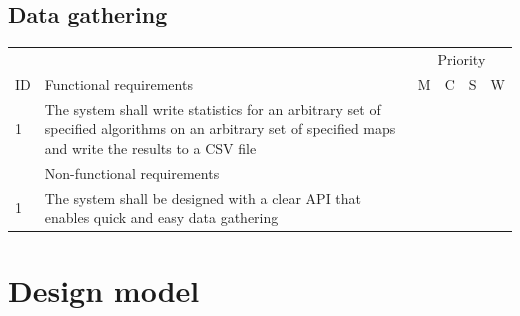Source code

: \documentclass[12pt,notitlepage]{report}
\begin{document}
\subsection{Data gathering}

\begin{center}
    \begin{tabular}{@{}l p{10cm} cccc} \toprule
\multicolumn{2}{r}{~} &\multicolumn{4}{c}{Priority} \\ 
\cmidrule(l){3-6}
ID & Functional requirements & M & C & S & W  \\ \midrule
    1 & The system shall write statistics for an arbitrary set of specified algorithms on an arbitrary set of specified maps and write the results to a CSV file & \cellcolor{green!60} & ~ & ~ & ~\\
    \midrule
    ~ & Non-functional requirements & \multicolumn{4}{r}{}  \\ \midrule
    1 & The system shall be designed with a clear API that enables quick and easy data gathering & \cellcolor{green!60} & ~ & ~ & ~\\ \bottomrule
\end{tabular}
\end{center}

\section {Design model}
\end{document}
○ ○ ○ ○ ○ ○ ○
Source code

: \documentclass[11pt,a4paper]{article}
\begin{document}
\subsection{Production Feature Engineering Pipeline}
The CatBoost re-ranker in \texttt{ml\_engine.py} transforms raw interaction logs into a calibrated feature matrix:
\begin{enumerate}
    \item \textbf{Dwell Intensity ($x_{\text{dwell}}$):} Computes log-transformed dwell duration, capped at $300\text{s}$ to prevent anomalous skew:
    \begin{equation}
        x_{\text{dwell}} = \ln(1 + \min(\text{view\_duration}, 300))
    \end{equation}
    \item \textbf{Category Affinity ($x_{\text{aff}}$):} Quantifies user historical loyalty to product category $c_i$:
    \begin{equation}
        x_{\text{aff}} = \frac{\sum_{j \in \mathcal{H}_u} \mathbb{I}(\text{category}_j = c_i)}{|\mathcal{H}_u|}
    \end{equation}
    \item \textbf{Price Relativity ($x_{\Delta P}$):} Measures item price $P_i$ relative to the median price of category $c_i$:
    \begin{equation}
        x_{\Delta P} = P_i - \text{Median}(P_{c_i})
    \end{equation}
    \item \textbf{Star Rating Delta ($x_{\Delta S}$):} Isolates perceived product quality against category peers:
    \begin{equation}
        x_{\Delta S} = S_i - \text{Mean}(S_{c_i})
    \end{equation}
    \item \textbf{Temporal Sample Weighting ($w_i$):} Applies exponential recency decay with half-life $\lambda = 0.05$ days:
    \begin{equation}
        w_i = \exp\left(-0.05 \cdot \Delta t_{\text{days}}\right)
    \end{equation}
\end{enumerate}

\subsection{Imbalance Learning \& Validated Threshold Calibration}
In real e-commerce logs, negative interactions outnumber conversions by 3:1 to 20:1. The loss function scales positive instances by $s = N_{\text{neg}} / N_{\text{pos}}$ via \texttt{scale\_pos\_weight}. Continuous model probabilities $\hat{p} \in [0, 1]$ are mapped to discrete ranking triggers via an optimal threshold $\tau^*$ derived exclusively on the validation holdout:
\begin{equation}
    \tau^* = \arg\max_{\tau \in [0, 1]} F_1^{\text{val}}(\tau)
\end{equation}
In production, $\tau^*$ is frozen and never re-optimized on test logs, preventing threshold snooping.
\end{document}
○ ○ ○ ○ ○ ○ ○
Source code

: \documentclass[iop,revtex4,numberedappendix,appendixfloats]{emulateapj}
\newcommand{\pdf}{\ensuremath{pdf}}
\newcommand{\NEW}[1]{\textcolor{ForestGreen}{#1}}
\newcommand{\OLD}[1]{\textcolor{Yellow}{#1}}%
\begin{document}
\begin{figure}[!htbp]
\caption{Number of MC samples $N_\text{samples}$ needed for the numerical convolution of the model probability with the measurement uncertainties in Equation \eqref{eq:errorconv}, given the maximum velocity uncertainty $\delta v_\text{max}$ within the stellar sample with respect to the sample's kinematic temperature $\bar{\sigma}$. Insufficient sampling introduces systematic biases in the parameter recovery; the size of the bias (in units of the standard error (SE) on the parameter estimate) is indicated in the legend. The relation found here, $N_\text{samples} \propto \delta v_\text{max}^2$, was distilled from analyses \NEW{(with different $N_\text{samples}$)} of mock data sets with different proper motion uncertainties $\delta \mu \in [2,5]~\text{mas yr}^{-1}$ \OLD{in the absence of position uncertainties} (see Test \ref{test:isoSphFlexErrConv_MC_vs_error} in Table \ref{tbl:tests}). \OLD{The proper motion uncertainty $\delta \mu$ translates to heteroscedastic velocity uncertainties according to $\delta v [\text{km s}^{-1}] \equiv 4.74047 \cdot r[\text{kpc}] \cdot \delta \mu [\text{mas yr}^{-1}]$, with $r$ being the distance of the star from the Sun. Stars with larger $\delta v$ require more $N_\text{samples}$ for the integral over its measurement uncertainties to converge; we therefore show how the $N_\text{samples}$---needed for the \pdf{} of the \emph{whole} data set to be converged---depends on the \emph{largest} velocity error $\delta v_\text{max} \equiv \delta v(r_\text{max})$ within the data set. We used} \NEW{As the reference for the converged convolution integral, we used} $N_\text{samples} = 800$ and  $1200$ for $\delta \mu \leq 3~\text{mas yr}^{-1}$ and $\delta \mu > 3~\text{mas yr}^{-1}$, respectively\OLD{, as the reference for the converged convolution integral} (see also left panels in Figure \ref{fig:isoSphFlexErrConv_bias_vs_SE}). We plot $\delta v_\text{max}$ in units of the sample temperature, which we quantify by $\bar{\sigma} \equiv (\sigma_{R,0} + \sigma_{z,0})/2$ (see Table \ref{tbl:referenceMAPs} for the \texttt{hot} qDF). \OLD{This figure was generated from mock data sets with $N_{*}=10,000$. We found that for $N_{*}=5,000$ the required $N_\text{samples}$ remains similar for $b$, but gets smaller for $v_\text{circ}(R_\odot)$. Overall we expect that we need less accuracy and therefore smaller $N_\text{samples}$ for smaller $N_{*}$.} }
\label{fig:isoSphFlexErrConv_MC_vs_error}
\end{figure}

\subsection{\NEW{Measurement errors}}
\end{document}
○ ○ ○ ○ ○ ○ ○
What this task involves. Tally up the lines in the data that hold the word "logs". Only the total should be given.

Task answer. 3